Segment Start: MATERIAL FOR THIS TASK

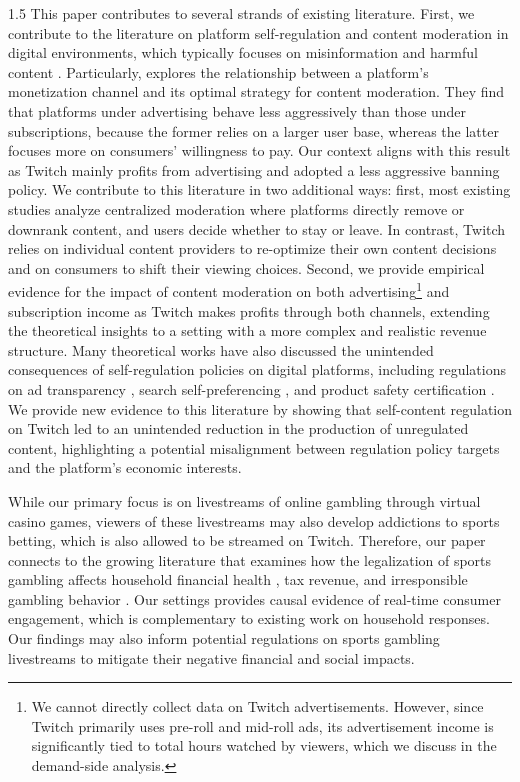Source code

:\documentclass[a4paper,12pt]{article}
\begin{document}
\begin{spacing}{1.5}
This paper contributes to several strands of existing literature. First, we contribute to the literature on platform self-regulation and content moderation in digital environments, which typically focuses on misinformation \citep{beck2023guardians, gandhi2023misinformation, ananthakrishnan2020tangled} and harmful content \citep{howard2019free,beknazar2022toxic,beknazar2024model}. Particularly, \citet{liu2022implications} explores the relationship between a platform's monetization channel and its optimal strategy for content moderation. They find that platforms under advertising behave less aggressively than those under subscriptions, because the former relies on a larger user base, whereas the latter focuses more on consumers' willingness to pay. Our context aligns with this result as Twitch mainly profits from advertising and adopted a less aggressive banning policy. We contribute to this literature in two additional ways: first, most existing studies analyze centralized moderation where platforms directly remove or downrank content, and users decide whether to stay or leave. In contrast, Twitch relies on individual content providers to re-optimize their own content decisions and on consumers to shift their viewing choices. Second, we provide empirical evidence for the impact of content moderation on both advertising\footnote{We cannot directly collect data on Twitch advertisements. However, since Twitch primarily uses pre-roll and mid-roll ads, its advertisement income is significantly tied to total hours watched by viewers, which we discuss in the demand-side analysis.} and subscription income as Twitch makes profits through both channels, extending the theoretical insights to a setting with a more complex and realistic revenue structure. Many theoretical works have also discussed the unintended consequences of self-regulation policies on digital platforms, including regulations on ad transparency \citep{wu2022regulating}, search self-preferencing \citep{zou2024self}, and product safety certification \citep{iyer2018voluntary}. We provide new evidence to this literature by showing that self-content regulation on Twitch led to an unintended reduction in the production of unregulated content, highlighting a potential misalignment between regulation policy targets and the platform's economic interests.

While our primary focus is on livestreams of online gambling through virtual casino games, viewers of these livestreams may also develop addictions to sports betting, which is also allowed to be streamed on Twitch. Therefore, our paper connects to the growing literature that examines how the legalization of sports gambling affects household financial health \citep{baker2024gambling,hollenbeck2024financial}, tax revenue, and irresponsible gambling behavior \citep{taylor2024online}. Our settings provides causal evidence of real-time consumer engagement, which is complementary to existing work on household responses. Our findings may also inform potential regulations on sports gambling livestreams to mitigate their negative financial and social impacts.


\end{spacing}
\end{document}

Segment End: MATERIAL FOR THIS TASK

— WORK TASK —
Output the full set of records above without changing a word, and drop the images.

— TASK RESULT —
Source code

:\documentclass[a4paper,12pt]{article}
\begin{document}
\begin{spacing}{1.5}
This paper contributes to several strands of existing literature. First, we contribute to the literature on platform self-regulation and content moderation in digital environments, which typically focuses on misinformation \citep{beck2023guardians, gandhi2023misinformation, ananthakrishnan2020tangled} and harmful content \citep{howard2019free,beknazar2022toxic,beknazar2024model}. Particularly, \citet{liu2022implications} explores the relationship between a platform's monetization channel and its optimal strategy for content moderation. They find that platforms under advertising behave less aggressively than those under subscriptions, because the former relies on a larger user base, whereas the latter focuses more on consumers' willingness to pay. Our context aligns with this result as Twitch mainly profits from advertising and adopted a less aggressive banning policy. We contribute to this literature in two additional ways: first, most existing studies analyze centralized moderation where platforms directly remove or downrank content, and users decide whether to stay or leave. In contrast, Twitch relies on individual content providers to re-optimize their own content decisions and on consumers to shift their viewing choices. Second, we provide empirical evidence for the impact of content moderation on both advertising\footnote{We cannot directly collect data on Twitch advertisements. However, since Twitch primarily uses pre-roll and mid-roll ads, its advertisement income is significantly tied to total hours watched by viewers, which we discuss in the demand-side analysis.} and subscription income as Twitch makes profits through both channels, extending the theoretical insights to a setting with a more complex and realistic revenue structure. Many theoretical works have also discussed the unintended consequences of self-regulation policies on digital platforms, including regulations on ad transparency \citep{wu2022regulating}, search self-preferencing \citep{zou2024self}, and product safety certification \citep{iyer2018voluntary}. We provide new evidence to this literature by showing that self-content regulation on Twitch led to an unintended reduction in the production of unregulated content, highlighting a potential misalignment between regulation policy targets and the platform's economic interests.

While our primary focus is on livestreams of online gambling through virtual casino games, viewers of these livestreams may also develop addictions to sports betting, which is also allowed to be streamed on Twitch. Therefore, our paper connects to the growing literature that examines how the legalization of sports gambling affects household financial health \citep{baker2024gambling,hollenbeck2024financial}, tax revenue, and irresponsible gambling behavior \citep{taylor2024online}. Our settings provides causal evidence of real-time consumer engagement, which is complementary to existing work on household responses. Our findings may also inform potential regulations on sports gambling livestreams to mitigate their negative financial and social impacts.


\end{spacing}
\end{document}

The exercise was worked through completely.